7 thoughts on “Meet at the Rhode Island Air Show this weekend?

  1. Drove down, fun show, sat in the new Cirrus Jet, cool plane. Told I could run it for 500 to 700 per hour……. pretty sure that didn’t include the acquisition cost of $2.5 million, but I did ask how much it cost to run it not own it. Doesn’t matter, not in my budget and honestly, I’m not sure I want to fly at 30,000 feet. I think I’d prefer to fly at 8,000 and enjoy the view, at least for now.

  2. Re the Cirrus Jet, at full fuel (as I understand) the maximum payload of passengers and luggage would be slightly over 500 US pounds. So this means you’d maybe be able to take four fat Americans (including pilot) and their bags at a 3/4 fuel capacity
    If that’s true, I’m trying to understand why anyone would purchase the aircraft? Rhetorical question, sort of. But this reminds me of the Robinson Helicopter R22. With it full of fuel your weight limits are abysmal.

  3. Why get a Cirrus Jet? I think it is exactly for the mission that you described. Take four guys (or two couples and two kids) on a trip that formerly would have been done in an SR22. So it is a turbojet for running from Boston down to NY or DC. I would be in love with the simplicity of the plane if not for the fact that it is much noisier inside than a standard bizjet.

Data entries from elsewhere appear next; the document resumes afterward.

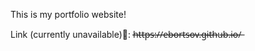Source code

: This is my portfolio website!

Link (currently unavailable)🔗: h̶̶t̶̶t̶̶p̶̶s̶̶:̶̶/̶/̶e̶̶b̶̶o̶̶r̶̶t̶̶s̶̶o̶̶v̶̶.̶g̶̶i̶̶t̶̶h̶̶u̶̶b̶̶.̶i̶̶o̶̶/̶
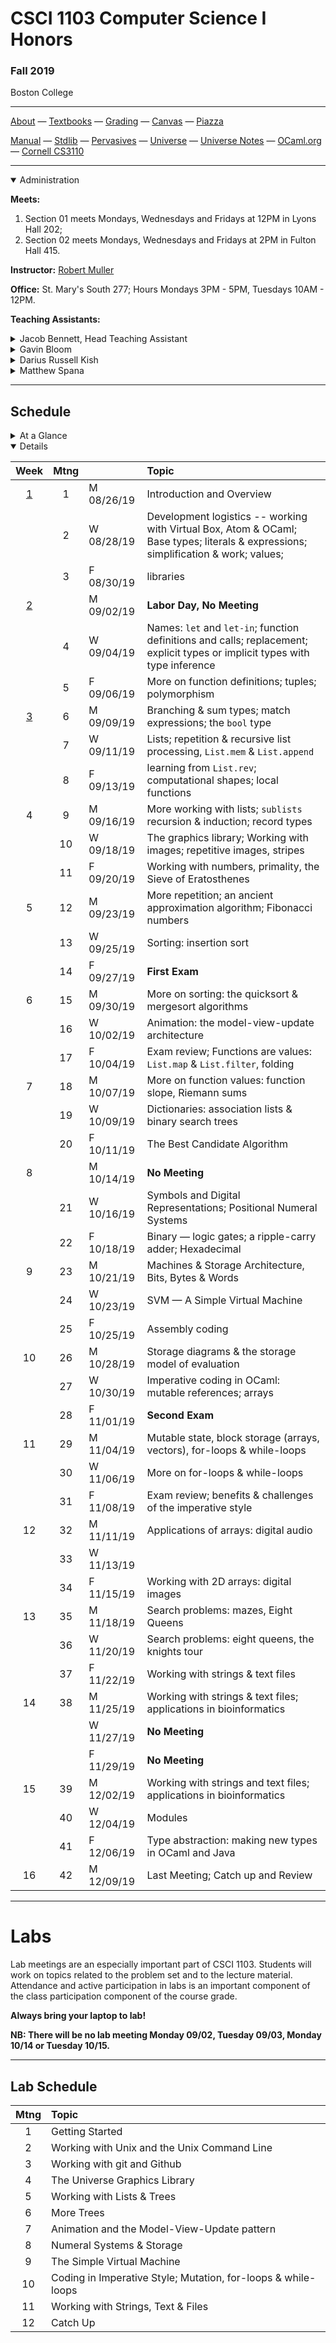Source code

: # CSCI 1103 Computer Science I Honors

### Fall 2019

Boston College

------

[About](resources/about.md) — [Textbooks](resources/textbooks.md) — [Grading](resources/grading.md) — [Canvas](https://bostoncollege.instructure.com/courses/1601979/gradebook) — [Piazza](https://piazza.com/class/jzpxeqmmnxf2mv)

[Manual](http://caml.inria.fr/pub/docs/manual-ocaml/index.html) — [Stdlib](http://caml.inria.fr/pub/docs/manual-ocaml/stdlib.html) — [Pervasives](http://caml.inria.fr/pub/docs/manual-ocaml/libref/Pervasives.html) — [Universe](http://www.is.ocha.ac.jp/~asai/Universe/en/) — [Universe Notes](./resources/universe/README.md) — [OCaml.org](https://ocaml.org/) — [Cornell CS3110](https://www.cs.cornell.edu/courses/cs3110/2019fa/)

---

<details open>
  <summary>Administration</summary>

**Meets:** 

1. Section 01 meets Mondays, Wednesdays and Fridays at 12PM in Lyons Hall 202;
2. Section 02 meets Mondays, Wednesdays and Fridays at 2PM in Fulton Hall 415.

**Instructor:** [Robert Muller](http://www.cs.bc.edu/~muller/)

**Office:** St. Mary's South 277; Hours Mondays 3PM - 5PM, Tuesdays 10AM - 12PM.

**Teaching Assistants:**

<details> <summary>Jacob Bennett, Head Teaching Assistant</summary>

+ **Section 01**: Higgins 280 Monday 4PM.
+ **Office Hours** Tuesdays 3PM -- 4:30PM, Thursdays **10:30AM -- 11:45AM, Fulton Hall 160.

</details>

<details> <summary>Gavin Bloom</summary>

+ **Section 04**: Higgins 280, Tuesday 6PM.
+ **Office Hours** Thursdays 9:30AM -- 11:30AM, Fridays 9:30AM -- 10:30AM, Fulton Hall 160.

</details>

<details><summary>Darius Russell Kish</summary>

+ **Section 03**: Higgins 275 Tuesday 5PM.
+ **Office Hours** Mondays 5PM -- 10PM **Devlin 009**, Tuesdays 6PM -- 7PM **By Appointment**, Fulton Hall 160.

</details>

<details><summary>Matthew Spana</summary>

+ **Section 02**: Higgins 280 Monday 5PM.
+ **Office Hours** Fridays 2PM -- 4PM, Sundays 3PM -- 6PM, Fulton Hall 160.

</details>

</details>

---

## Schedule

<details>
  <summary>At a Glance</summary>

  #### Month by Month

1. Learning to code, writing functions;
2. Bits, bytes & machines
3. Applications

#### Week by Week
1. Logisitics; base types and expressions
2. Naming; Writing Functions; Branching 
3. Repetition; Graphics; Lists
4. Repetition
5. Repetition
6. Animation; Model-View-Update
7. Algorithms
8. Digital Representations
9. Machines
10. Storage
11. Coding in Imperative Style
12. Strings, Text & Files
13. Applications
14. Designing & Implementing new Types

</details>

<details open>
  <summary>Details</summary>

| Week | Mtng |     | Topic  |
| :--: | :--: | :-- | :--------------------------------------- |
|  [1](https://github.com/BC-CSCI1103/Week01)  |  1   | M 08/26/19 | Introduction and Overview                |
|      |  2   | W 08/28/19 | Development logistics -- working with Virtual Box, Atom & OCaml; Base types; literals & expressions; simplification & work; values; |
|      |  3   | F 08/30/19 | libraries |
|  [2](https://github.com/BC-CSCI1103/Week02)  |      | M 09/02/19 | **Labor Day, No Meeting** |
|      |  4   | W 09/04/19 | Names: `let` and `let-in`; function definitions and calls; replacement; explicit types or implicit types with type inference |
|      |  5   | F 09/06/19 | More on function definitions; tuples; polymorphism |
| [3](https://github.com/BC-CSCI1103/Week03) |  6   | M 09/09/19 | Branching & sum types; match expressions; the `bool` type |
|      |  7   | W 09/11/19 | Lists; repetition & recursive list processing, `List.mem` & `List.append` |
|      |  8   | F 09/13/19 | learning from `List.rev`; computational shapes; local functions |
|  4   |  9   | M 09/16/19 | More working with lists; `sublists` recursion & induction; record types |
|      |  10  | W 09/18/19 | The graphics library; Working with images; repetitive images, stripes |
|      |  11  | F 09/20/19 | Working with numbers, primality, the Sieve of Eratosthenes |
|  5   |  12  | M 09/23/19 | More repetition; an ancient approximation algorithm; Fibonacci numbers |
|      |  13  | W 09/25/19 | Sorting: insertion sort |
|      |  14  | F 09/27/19 | **First Exam** |
|  6   |  15  | M 09/30/19 | More on sorting: the quicksort & mergesort algorithms |
|      |  16  | W 10/02/19 | Animation: the model-view-update architecture |
|      |  17  | F 10/04/19 | Exam review; Functions are values: `List.map` & `List.filter`, folding |
|  7   |  18  | M 10/07/19 | More on function values: function slope, Riemann sums |
|      |  19  | W 10/09/19 | Dictionaries: association lists & binary search trees |
|      |  20  | F 10/11/19 | The Best Candidate Algorithm |
|  8   |      | M 10/14/19 | **No Meeting** |
|      |  21  | W 10/16/19 | Symbols and Digital Representations; Positional Numeral Systems |
|      |  22  | F 10/18/19 | Binary — logic gates; a ripple-carry adder; Hexadecimal |
|  9   |  23  | M 10/21/19 | Machines & Storage Architecture, Bits, Bytes & Words |
|      |  24  | W 10/23/19 | SVM — A Simple Virtual Machine |
|      |  25  | F 10/25/19 | Assembly coding |
|  10  |  26  | M 10/28/19 | Storage diagrams & the storage model of evaluation |
|      |  27  | W 10/30/19 | Imperative coding in OCaml: mutable references; arrays |
|      |  28  | F 11/01/19 | **Second Exam** |
|  11  |  29  | M 11/04/19 | Mutable state, block storage (arrays, vectors), for-loops & while-loops |
|      |  30  | W 11/06/19 | More on for-loops & while-loops |
|      |  31  | F 11/08/19 | Exam review; benefits & challenges of the imperative style |
|  12  |  32  | M 11/11/19 | Applications of arrays: digital audio |
|      |  33  | W 11/13/19 |  |
|      |  34  | F 11/15/19 | Working with 2D arrays: digital images |
|  13  |  35  | M 11/18/19 | Search problems: mazes, Eight Queens |
|      |  36  | W 11/20/19 | Search problems: eight queens, the knights tour |
|      |  37  | F 11/22/19 | Working with strings & text files |
|  14  |  38  | M 11/25/19 | Working with strings & text files; applications in bioinformatics |
|      |      | W 11/27/19 | **No Meeting** |
|      |      | F 11/29/19 | **No Meeting** |
|  15  |  39  | M 12/02/19 | Working with strings and text files; applications in bioinformatics |
|      |  40  | W 12/04/19 | Modules |
|      |  41  | F 12/06/19 | Type abstraction: making new types in OCaml and Java |
|  16  |  42  | M 12/09/19 | Last Meeting; Catch up and Review |

</details>

---

# Labs

Lab meetings are an especially important part of CSCI 1103. Students will work on topics related to the problem set and to the lecture material. Attendance and active participation in labs is an important component of the class participation component of the course grade.

**Always bring your laptop to lab!**

**NB: There will be no lab meeting Monday 09/02, Tuesday 09/03, Monday 10/14 or Tuesday 10/15.**

---

## Lab Schedule

| Mtng | Topic                                                        |
| :--: | :----------------------------------------------------------- |
|  1   | Getting Started                                              |
|  2   | Working with Unix and the Unix Command Line                  |
|  3   | Working with git and Github                                  |
|  4   | The Universe Graphics Library                                |
|  5   | Working with Lists & Trees                                   |
|  6   | More Trees                                                   |
|  7   | Animation and the Model-View-Update pattern                  |
|  8   | Numeral Systems & Storage                                    |
|  9   | The Simple Virtual Machine                                   |
|  10  | Coding in Imperative Style; Mutation, for-loops & while-loops |
|  11  | Working with Strings, Text & Files                           |
|  12  | Catch Up                                                     |




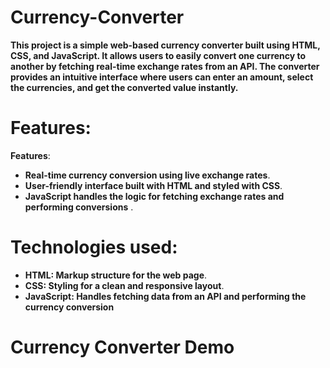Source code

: # Currency-Converter
**This project is a simple web-based currency converter built using HTML, CSS, and JavaScript. It allows users to easily convert one currency to another by fetching real-time exchange rates from an API. The converter provides an intuitive interface where users can enter an amount, select the currencies, and get the converted value instantly.**
# Features:

 **Features**:
- **Real-time currency conversion using live exchange rates**.
- **User-friendly interface built with HTML and styled with CSS**.
- **JavaScript handles the logic for fetching exchange rates and performing conversions**
  .
# Technologies used:

- **HTML: Markup structure for the web page**.
- **CSS: Styling for a clean and responsive layout**.
-  **JavaScript: Handles fetching data from an API and performing the currency conversion**

# Currency Converter Demo


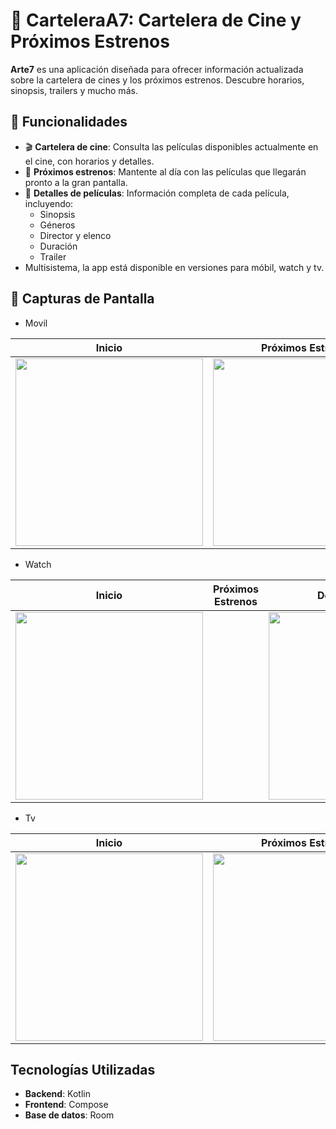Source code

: # 🎥 CarteleraA7: Cartelera de Cine y Próximos Estrenos

**Arte7** es una aplicación diseñada para ofrecer información actualizada sobre la cartelera de cines y los próximos estrenos. Descubre horarios, sinopsis, trailers y mucho más.

## 🚀 Funcionalidades

- 🎬 **Cartelera de cine**: Consulta las películas disponibles actualmente en el cine, con horarios y detalles.
- 📅 **Próximos estrenos**: Mantente al día con las películas que llegarán pronto a la gran pantalla.
- 📝 **Detalles de películas**: Información completa de cada película, incluyendo:
    - Sinopsis
    - Géneros
    - Director y elenco
    - Duración
    - Trailer
- Multisistema, la app está disponible en versiones para móbil, watch y tv.

## 📱 Capturas de Pantalla

- Movil

| Inicio                          | Próximos Estrenos                     | Detalle de Película                      |
|---------------------------------|---------------------------------------|------------------------------------------|
|<img src="https://github.com/user-attachments/assets/ba713f9d-2faf-4f79-81b3-e99204bebab7" width="300" >|<img src="https://github.com/user-attachments/assets/b3335bed-c5b2-4525-bfae-deb74dc19b3d" width="300">|<img src="https://github.com/user-attachments/assets/d41839d5-1579-4aec-8893-e9d47e1412ad" width="300">|

- Watch

| Inicio                          | Próximos Estrenos                     | Detalle de Película                      |
|---------------------------------|---------------------------------------|------------------------------------------|
|<img src="https://github.com/user-attachments/assets/9944b3f8-8f1a-4780-9021-5c76bed9b9ac" width="300" >||<img src="https://github.com/user-attachments/assets/4c409a9a-abbb-4ed8-be17-4b9d9cad2f44" width="300">|

- Tv

| Inicio                          | Próximos Estrenos                     | Detalle de Película                      |
|---------------------------------|---------------------------------------|------------------------------------------|
|<img src="https://github.com/user-attachments/assets/679eadfc-0d6e-49c3-bf5b-abe6b6809613" width="300" >|<img src="https://github.com/user-attachments/assets/effc423c-423b-4b99-b3f7-3378949ebb2b" width="300">|<img src="https://github.com/user-attachments/assets/14e53fe2-cb93-46bc-95ac-88c55f0640bb" width="300">|

## Tecnologías Utilizadas

- **Backend**: Kotlin
- **Frontend**: Compose
- **Base de datos**: Room
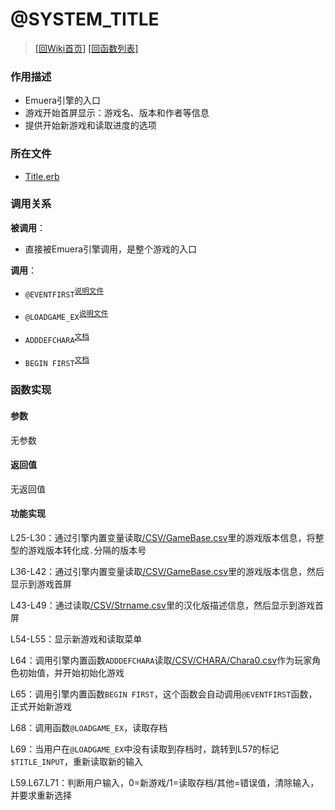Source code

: ﻿# @SYSTEM_TITLE

> [\[回Wiki首页\]](/Wiki) [\[回函数列表\]](/Wiki/function/README.md)

### 作用描述

+ Emuera引擎的入口
+ 游戏开始首屏显示：游戏名、版本和作者等信息
+ 提供开始新游戏和读取进度的选项

### 所在文件

+ [Title.erb](/ERB/Title.erb#L14)

### 调用关系

**被调用**：

+ 直接被Emuera引擎调用，是整个游戏的入口

**调用**：

+ `@EVENTFIRST`<sup>[说明文件](/Wiki/function/e/eventfirst.md)</sup>

+ `@LOADGAME_EX`<sup>[说明文件](/Wiki/function/l/loadgame_ex.md)</sup>

+ `ADDDEFCHARA`<sup>[文档](https://osdn.net/projects/emuera/wiki/excom%23h5-ADDDEFCHARA)</sup>

+ `BEGIN FIRST`<sup>[文档](https://osdn.net/projects/emuera/wiki/excom#h5-BEGIN.20.3C.E3.82.AD.E3.83.BC.E3.83.AF.E3.83.BC.E3.83.89.3E)</sup>

### 函数实现

#### 参数

无参数

#### 返回值

无返回值

#### 功能实现

L25-L30：通过引擎内置变量读取[/CSV/GameBase.csv](/CSV/GameBase.csv)里的游戏版本信息，将整型的游戏版本转化成`.`分隔的版本号

L36-L42：通过引擎内置变量读取[/CSV/GameBase.csv](/CSV/GameBase.csv)里的游戏版本信息，然后显示到游戏首屏

L43-L49：通过读取[/CSV/Strname.csv](/CSV/Strname.csv)里的汉化版描述信息，然后显示到游戏首屏

L54-L55：显示新游戏和读取菜单

L64：调用引擎内置函数`ADDDEFCHARA`读取[/CSV/CHARA/Chara0.csv](/CSV/CHARA/Chara0.csv)作为玩家角色初始值，并开始初始化游戏

L65：调用引擎内置函数`BEGIN FIRST`，这个函数会自动调用`@EVENTFIRST`函数，正式开始新游戏

L68：调用函数`@LOADGAME_EX`，读取存档

L69：当用户在`@LOADGAME_EX`中没有读取到存档时，跳转到L57的标记`$TITLE_INPUT`，重新读取新的输入

L59.L67.L71：判断用户输入，0=新游戏/1=读取存档/其他=错误值，清除输入，并要求重新选择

  4. Remember that a $450,000 SR20 isn’t more capable than a $30,000 Mooney from the 1960s. So Cirrus has been able to sell despite the difficulty of justifying the purchase on rational grounds.

    The sales guy at the air show said that they have a 5-year backlog of jet orders, about 500 units. Their issue is production!

  5. What’s the issue with production? Just lack of fast turnaround time to complete each plane? I’d think such a simple plane wouldn’t be that difficult to mass produce.
    It sounds like their salesman was intimating they could build a hundred a year, but can they actually pull that off? Doesn’t seem like it, so far.

  6. From Wikipedia:
    Cirrus Jet
    First prototype: 3 July 2008
    Conforming prototype: 24 March 2014
    First production: 5 May 2016
    In production
    December 2016–present
    Number built: 39, including prototypes (March 2018)
    It seems their salesman’s estimate of producing 100 per year is optimistic, even for a salesman.